# "Moe's" Home



## arsguerra (Apr 17, 2010)

Actually, it's been home for nearly a week now. Obviously, I've been having way to much fun at the range breaking him in! :mrgreen:










Overall, I've been very happy with the performance of the Sig Mosquito. Ergos for my 5' 8"-avg build is perfect, and being a P226 fan, the controls are right where they should be. Right out of the box at ranges of up to 15 yds, the .22s are going precisely where I what them to. DA trigger pull is definitely heavy, but I have no complaints in SA - once I figure the pull for the 1st round outta the mag, my accuracy should go up a notch. 

Reliability-wise, I am encountering the typical Skeeter issues. The first 250 rds on the lighter spring was near flawless, with only one FTF (hangup on the chamber's lip).
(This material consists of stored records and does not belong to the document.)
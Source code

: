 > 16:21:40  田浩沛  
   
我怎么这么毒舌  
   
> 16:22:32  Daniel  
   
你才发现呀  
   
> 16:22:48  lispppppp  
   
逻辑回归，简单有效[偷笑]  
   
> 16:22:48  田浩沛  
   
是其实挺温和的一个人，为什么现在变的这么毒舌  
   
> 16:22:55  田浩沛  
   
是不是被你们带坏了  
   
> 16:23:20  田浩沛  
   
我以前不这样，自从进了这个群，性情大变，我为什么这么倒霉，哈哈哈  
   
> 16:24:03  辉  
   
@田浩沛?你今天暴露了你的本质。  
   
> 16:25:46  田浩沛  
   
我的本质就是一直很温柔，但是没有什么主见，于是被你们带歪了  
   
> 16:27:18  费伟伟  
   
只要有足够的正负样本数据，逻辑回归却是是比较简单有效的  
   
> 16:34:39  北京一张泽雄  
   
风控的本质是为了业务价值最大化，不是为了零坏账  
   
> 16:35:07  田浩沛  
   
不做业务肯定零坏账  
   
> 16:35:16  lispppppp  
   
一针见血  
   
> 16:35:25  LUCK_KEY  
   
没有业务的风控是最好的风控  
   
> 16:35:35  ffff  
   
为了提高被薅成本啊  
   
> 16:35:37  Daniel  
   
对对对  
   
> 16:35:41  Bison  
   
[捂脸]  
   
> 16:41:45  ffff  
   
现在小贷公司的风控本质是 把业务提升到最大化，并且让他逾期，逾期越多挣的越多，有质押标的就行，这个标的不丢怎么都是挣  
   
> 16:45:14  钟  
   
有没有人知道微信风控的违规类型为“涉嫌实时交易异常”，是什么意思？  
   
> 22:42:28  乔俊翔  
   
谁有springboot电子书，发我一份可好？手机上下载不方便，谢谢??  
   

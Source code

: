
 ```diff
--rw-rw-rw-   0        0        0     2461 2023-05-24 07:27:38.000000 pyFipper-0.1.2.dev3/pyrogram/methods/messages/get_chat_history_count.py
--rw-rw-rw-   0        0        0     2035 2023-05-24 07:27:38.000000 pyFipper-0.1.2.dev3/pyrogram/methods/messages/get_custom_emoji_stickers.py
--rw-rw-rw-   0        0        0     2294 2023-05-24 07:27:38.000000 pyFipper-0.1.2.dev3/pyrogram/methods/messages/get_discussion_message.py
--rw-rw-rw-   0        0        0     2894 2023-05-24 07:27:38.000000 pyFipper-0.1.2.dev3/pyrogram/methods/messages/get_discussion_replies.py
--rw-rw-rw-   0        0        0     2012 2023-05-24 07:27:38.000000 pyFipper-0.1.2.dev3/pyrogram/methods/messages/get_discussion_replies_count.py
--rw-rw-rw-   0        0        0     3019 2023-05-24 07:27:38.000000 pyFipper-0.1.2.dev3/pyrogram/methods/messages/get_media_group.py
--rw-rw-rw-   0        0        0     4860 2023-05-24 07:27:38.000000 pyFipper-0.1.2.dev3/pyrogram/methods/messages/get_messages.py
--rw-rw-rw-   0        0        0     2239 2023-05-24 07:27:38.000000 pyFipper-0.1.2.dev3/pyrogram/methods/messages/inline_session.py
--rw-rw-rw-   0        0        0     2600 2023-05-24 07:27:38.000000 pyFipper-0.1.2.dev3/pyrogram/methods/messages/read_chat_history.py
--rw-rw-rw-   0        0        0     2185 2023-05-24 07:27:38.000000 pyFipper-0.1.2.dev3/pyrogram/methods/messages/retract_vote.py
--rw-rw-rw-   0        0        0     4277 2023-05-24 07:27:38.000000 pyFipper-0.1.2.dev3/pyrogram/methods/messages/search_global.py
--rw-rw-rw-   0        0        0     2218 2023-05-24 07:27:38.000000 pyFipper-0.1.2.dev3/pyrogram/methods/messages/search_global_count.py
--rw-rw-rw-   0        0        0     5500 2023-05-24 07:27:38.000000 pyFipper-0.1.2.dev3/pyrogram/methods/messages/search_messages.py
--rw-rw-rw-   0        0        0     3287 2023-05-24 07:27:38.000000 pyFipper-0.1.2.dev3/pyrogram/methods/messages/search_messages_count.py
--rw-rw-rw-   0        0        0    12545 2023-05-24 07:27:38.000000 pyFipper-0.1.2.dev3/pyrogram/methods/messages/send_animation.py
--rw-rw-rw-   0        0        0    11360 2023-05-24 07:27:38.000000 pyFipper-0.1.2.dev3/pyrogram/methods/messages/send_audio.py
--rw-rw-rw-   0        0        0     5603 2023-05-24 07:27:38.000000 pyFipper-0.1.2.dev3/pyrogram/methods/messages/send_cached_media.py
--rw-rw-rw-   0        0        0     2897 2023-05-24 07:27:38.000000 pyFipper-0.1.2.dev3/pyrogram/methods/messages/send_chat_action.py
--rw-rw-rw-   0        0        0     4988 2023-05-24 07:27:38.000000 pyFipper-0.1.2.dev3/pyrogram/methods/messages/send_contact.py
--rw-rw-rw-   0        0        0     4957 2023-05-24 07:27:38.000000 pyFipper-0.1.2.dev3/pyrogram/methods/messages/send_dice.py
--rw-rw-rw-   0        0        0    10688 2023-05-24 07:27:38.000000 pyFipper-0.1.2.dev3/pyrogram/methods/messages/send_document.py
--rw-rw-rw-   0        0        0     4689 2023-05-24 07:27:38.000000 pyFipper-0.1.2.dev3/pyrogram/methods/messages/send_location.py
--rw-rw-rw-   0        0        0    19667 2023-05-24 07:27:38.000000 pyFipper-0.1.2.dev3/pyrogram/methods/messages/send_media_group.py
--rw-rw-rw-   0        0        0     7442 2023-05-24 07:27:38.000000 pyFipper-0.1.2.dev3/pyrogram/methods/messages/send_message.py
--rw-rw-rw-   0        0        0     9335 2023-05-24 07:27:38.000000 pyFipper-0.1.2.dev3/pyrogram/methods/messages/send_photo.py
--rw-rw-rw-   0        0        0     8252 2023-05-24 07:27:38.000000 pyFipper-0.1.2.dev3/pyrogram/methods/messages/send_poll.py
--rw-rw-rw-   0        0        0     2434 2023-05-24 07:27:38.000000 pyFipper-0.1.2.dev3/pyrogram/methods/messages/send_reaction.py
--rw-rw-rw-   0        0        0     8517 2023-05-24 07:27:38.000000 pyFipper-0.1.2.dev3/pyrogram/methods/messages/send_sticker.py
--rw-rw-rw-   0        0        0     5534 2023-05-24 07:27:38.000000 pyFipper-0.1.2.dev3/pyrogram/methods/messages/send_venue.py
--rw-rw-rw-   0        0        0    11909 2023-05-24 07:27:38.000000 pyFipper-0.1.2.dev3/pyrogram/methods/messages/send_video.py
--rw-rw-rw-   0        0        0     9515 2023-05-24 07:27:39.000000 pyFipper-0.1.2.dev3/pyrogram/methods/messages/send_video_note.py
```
I have gone another 150 rounds on the heavier spring and I had eight of them (six as described above and two weird ones where the round wasn't even pulled from the magazine; never seen that one before).

Countering this, I am (for now) enjoying the occasional failure. Today, while cycling my 100 rds, my ability to identify a failure and recover from it had improved considerable. Relearning this skill will no doubt serve me when I move up to a more traditional caliber for home-defense.

Initially, I thought my plan was using "Moe" for a few months, then trade in. However, I have really learned a lesson in economics in these six days. Four 100-count boxes of MiniMags at $9 a box vs range reloads of 9mm going for $15 per 50 rds. I think that thought was running thru my mind when I bought the Laserlyte V2 that's you can see attached to the rail  as well as an additional ridiculously-priced magazine!

Yeah, I'm pretty sure I'll be keeping it. :smt023

_Regards,

Alex
*Sig Mosquito... and proud of it!!!* _


----------



## cwbjaxfl (Apr 16, 2010)

i loved my moe, it always went bang. i sold it to my father in law so i could afford to buy my hk uspc .40 and i sold it to him so i could still shoot it when i wanted too :mrgreen:


----------